One of Donald Trump’s most indisputable accomplishments has been to instill a feeling of defeat and paralysis among his opponents. There’s no contributing anything new to this tired conversation about our imperiled democracy.
In each article written throughout his years in office, there’s been a feeling embedded within the words that they might finally culminate in the column that shifts paradigms. Of course, every writer hopes that their piece might be the one to make a difference.
But part of covering life’s most important topics is doing so with the understanding that our words may fall flat or amount to little more than drops in overflowing buckets. If we write with the hope of saying what’s never been said, we’ll fall short almost every time. In the fight against climate change or a political foe, we can’t expect to craft the call to action that will ultimately change the world, nation, or even our home district.

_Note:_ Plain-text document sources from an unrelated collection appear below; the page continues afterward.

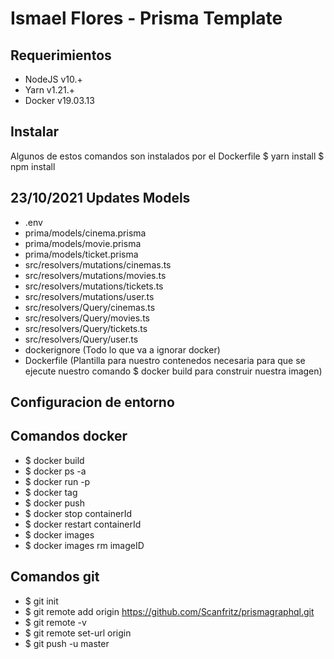 # Ismael Flores - Prisma Template
## Requerimientos
* NodeJS v10.+
* Yarn v1.21.+
* Docker v19.03.13

## Instalar
Algunos de estos comandos son instalados por el Dockerfile
$ yarn install
$ npm install

## 23/10/2021 Updates Models
- .env
- prima/models/cinema.prisma
- prima/models/movie.prisma
- prima/models/ticket.prisma
- src/resolvers/mutations/cinemas.ts
- src/resolvers/mutations/movies.ts
- src/resolvers/mutations/tickets.ts
- src/resolvers/mutations/user.ts
- src/resolvers/Query/cinemas.ts
- src/resolvers/Query/movies.ts
- src/resolvers/Query/tickets.ts
- src/resolvers/Query/user.ts
- dockerignore (Todo lo que va a ignorar docker)
- Dockerfile  (Plantilla para nuestro contenedos necesaria para que se ejecute nuestro comando $ docker build para construir nuestra imagen)
## Configuracion de entorno

## Comandos docker
- $ docker build
- $ docker ps -a
- $ docker run -p
- $ docker tag
- $ docker push
- $ docker stop containerId
- $ docker restart containerId
- $ docker images
- $ docker images rm imageID

## Comandos git
- $ git init
- $ git remote add origin https://github.com/Scanfritz/prismagraphql.git
- $ git remote -v
- $ git remote set-url origin
- $ git push -u master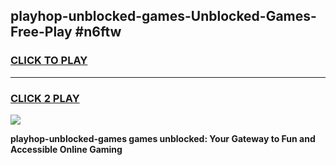 
## playhop-unblocked-games-Unblocked-Games-Free-Play #n6ftw
<h3>
<a href="https://us.freeplayer.one?title=playhop-unblocked-games&ref=9M">CLICK TO PLAY</a></h3>
<hr>

<h3>
<a href="https://us.freeplayer.one?title=playhop-unblocked-games&ref=9M">CLICK 2 PLAY</a>
  
</h3>

<a href="https://us.freeplayer.one?title=playhop-unblocked-games&ref=9M"><img src="https://clearcache.store/games.png"></a>


**playhop-unblocked-games games unblocked: Your Gateway to Fun and Accessible Online Gaming**
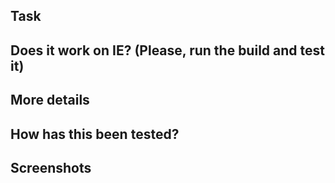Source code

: ## Task

## Does it work on IE? (Please, run the build and test it)

## More details

## How has this been tested?

## Screenshots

More than likely when we cover the 2024 election, we’ll be a voice in the chorus urging people to vote like the future of voting depends on it. We’ll come up with new words to say what’s already been said about how one of the people running in this election doesn’t believe in the very institution he aims to represent. We’ll find new avenues for expressing that same trite and urgent message about how our democracy may not have much longer left.
Our words may not reach the right people. Maybe they’ll only be preached to a converted choir. Maybe the words will be lost in algorithms that deliver messages to only those ready to hear them. But even when words don’t seem to have an immediate impact, they can contribute to subtle shifts in public attitude. And movements can grow from the accumulation of many small contributions. Even if we’re a drop in the bucket, all turning tides have to begin somewhere.
Even if we have no new calls to action and the entirety of our plan can be summed up in the word “vote,” our words are important all the same.
Sometimes, it seems that the best we can do in righteous fights is be reduced to truisms about good and evil and doing what little we can. We recite cliched facts about how “every vote counts!” and “every voice matters” even when we begin losing hope ourselves.
Democracy is real largely because people believe in it. If our trust in it erodes completely, so will the system.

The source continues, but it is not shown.